Freedom!  :) That one word encapsulates my experience.

Much like others have said its just the ability to be myself. Just simple things.

I can talk with my hands without feeling judged. I naturally use hand motions a lot when talking. I have had to train myself over the years to keep my hands at my sides or in my pockets because yes I have had guys look at me funny when I talk with my hands.
I can let my emotions flow. It's tiring surpressing my feelings. Being the stoic man character is depressing. I actually feel happiness now.
Connected to the last two is letting my emotions be expressed in my speech.
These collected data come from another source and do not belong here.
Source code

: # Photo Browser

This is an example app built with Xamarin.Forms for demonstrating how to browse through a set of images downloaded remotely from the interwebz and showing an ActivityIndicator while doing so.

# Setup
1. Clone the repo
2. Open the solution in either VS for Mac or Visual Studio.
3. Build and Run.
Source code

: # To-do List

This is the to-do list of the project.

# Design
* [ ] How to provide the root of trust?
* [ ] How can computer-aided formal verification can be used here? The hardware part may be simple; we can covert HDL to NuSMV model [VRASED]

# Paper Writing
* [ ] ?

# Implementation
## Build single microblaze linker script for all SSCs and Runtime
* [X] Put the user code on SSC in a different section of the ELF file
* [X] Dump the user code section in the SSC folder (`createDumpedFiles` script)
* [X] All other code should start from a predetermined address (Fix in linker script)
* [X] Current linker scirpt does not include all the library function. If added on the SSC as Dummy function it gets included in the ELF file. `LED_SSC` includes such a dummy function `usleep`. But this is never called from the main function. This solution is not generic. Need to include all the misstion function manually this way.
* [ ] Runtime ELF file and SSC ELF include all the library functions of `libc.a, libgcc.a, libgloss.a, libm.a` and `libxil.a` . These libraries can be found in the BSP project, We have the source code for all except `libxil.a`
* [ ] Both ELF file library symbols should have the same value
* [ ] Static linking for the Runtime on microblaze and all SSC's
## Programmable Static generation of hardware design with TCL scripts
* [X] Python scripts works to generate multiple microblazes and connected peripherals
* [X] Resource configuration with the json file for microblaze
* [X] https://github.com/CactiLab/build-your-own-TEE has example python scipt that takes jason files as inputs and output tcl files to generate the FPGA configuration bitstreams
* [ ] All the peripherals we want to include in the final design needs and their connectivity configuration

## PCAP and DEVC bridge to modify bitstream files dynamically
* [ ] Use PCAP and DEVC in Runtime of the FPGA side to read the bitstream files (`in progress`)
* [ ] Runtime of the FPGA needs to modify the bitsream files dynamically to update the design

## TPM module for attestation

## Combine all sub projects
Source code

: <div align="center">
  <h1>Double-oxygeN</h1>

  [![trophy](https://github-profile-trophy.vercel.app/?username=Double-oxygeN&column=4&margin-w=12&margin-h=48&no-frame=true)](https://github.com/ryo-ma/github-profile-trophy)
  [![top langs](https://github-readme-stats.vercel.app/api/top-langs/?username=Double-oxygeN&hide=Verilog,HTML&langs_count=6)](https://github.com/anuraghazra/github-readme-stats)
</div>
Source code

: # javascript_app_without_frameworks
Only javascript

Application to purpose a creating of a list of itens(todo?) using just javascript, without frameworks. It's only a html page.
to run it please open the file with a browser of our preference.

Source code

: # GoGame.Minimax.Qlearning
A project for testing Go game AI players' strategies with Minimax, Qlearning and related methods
It really makes communication more fun. I can also get involved in conversations that have real meaning to me. For instance chatting with a few of the moms from my kids school about our kids. These kinds of interactions leave me feeling good.

Just feeling like I'm close to being what has been in my head my whole life. Not pretending, not needing to calculate if a particular movement will appear feminine to others, not hiding all the time, just living. ;D


Jentay, I agree that there is no logic to it. After all logically why would someone put themselves through all the social upheaval? I've tried to explain the feeling of needing the change to happen and why it feels so important to be started as quickly as possible. I have found no logic just that I need it to happen. For me that's enough. For others, that's just going to have to do as I have no other answer.
04/26/2018 bi-lateral orchiectomy

A lifetime of depression and repressed emotions is nothing more than existence. I for one want to live now not just exist!